What to produce: Say how many lines in the following entries include "publics", and add nothing else.

★ ★ ★ ★ ★

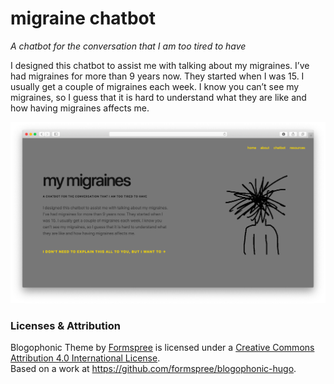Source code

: # migraine chatbot

_A chatbot for the conversation that I am too tired to have_

I designed this chatbot to assist me with talking about my migraines. I’ve had migraines for more than 9 years now. They started when I was 15. I usually get a couple of migraines each week. I know you can’t see my migraines, so I guess that it is hard to understand what they are like and how having migraines affects me.


[![screen shot of project website](https://github.com/lexahl/migraine/blob/main/static/img/screenshot_my_migraines.png?raw=true)](lexahl.github.io/migraine)



### Licenses & Attribution
Blogophonic</span> Theme by <a xmlns:cc="http://creativecommons.org/ns#" href="https://formspree.io" property="cc:attributionName" rel="cc:attributionURL">Formspree</a> is licensed under a <a rel="license" href="http://creativecommons.org/licenses/by/4.0/">Creative Commons Attribution 4.0 International License</a>.<br />Based on a work at <a xmlns:dct="http://purl.org/dc/terms/" href="https://github.com/formspree/blogophonic-hugo" rel="dct:source">https://github.com/formspree/blogophonic-hugo</a>.
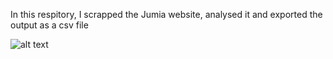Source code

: 
In this respitory, I scrapped the Jumia website, analysed it and exported the output as a csv file


![alt text](https://github.com/Jamesahabyona/Power-consumption/blob/main/scatterplot_rating_discount.png)

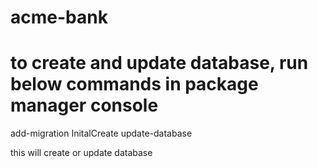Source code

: # acme-bank

# to create and update database, run below commands in package manager console
add-migration InitalCreate
update-database

this will create or update database
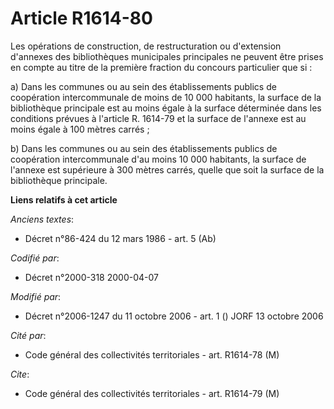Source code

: # Article R1614-80

Les opérations de construction, de restructuration ou d'extension d'annexes des bibliothèques municipales principales ne
peuvent être prises en compte au titre de la première fraction du concours particulier que si :

a) Dans les communes ou au sein des établissements publics de coopération intercommunale de moins de 10 000 habitants, la
surface de la bibliothèque principale est au moins égale à la surface déterminée dans les conditions prévues à l'article R.
1614-79 et la surface de l'annexe est au moins égale à 100 mètres carrés ;

b) Dans les communes ou au sein des établissements publics de coopération intercommunale d'au moins 10 000 habitants, la
surface de l'annexe est supérieure à 300 mètres carrés, quelle que soit la surface de la bibliothèque principale.

**Liens relatifs à cet article**

_Anciens textes_:

  - Décret n°86-424 du 12 mars 1986 - art. 5 (Ab)

_Codifié par_:

  - Décret n°2000-318 2000-04-07

_Modifié par_:

  - Décret n°2006-1247 du 11 octobre 2006 - art. 1 () JORF 13 octobre 2006

_Cité par_:

  - Code général des collectivités territoriales - art. R1614-78 (M)

_Cite_:

  - Code général des collectivités territoriales - art. R1614-79 (M)
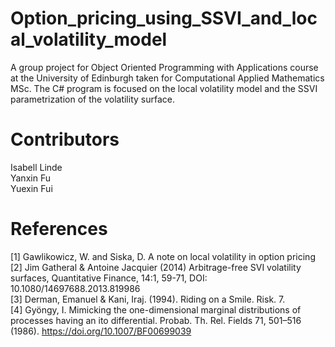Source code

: # Option_pricing_using_SSVI_and_local_volatility_model
A group project for Object Oriented Programming with Applications course at the University of Edinburgh taken for Computational Applied Mathematics MSc.
The C# program is focused on the local volatility model and the SSVI parametrization of the volatility surface. 

# Contributors
Isabell Linde<br/>
Yanxin Fu<br/>
Yuexin Fui<br/>

# References
[1] Gawlikowicz, W. and Siska, D. A note on local volatility in option pricing<br/>
[2] Jim Gatheral & Antoine Jacquier (2014) Arbitrage-free SVI volatility surfaces,
Quantitative Finance, 14:1, 59-71, DOI: 10.1080/14697688.2013.819986<br/>
[3] Derman, Emanuel & Kani, Iraj. (1994). Riding on a Smile. Risk. 7. <br/>
[4] Gyöngy, I. Mimicking the one-dimensional marginal distributions of processes having an ito differential. Probab. Th. Rel. Fields 71, 501–516 (1986). https://doi.org/10.1007/BF00699039 <br/>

★ ★ ★ ★ ★

Answer box: 2